:: Task description ::
Search the entries for the string "takes" and give the number of lines that hold it, nothing more.

Dataset entries:
━━━━

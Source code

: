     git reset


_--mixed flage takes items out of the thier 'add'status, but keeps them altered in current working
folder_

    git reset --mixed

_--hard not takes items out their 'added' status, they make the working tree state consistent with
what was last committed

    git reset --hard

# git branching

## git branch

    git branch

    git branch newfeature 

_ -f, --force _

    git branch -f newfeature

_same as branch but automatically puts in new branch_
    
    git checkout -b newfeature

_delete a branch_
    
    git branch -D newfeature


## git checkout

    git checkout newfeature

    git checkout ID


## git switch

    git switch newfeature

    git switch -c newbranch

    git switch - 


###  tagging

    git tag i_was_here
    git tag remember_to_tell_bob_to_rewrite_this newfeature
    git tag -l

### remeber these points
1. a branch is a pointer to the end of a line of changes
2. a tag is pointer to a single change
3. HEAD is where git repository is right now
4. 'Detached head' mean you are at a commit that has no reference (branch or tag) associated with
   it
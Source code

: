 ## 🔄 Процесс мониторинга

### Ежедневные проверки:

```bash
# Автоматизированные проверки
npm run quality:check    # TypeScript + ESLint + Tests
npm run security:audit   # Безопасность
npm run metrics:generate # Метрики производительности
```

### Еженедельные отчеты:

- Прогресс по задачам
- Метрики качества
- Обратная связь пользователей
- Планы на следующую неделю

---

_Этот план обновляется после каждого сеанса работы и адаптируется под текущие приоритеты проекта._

━━━━

:: Task output ::
2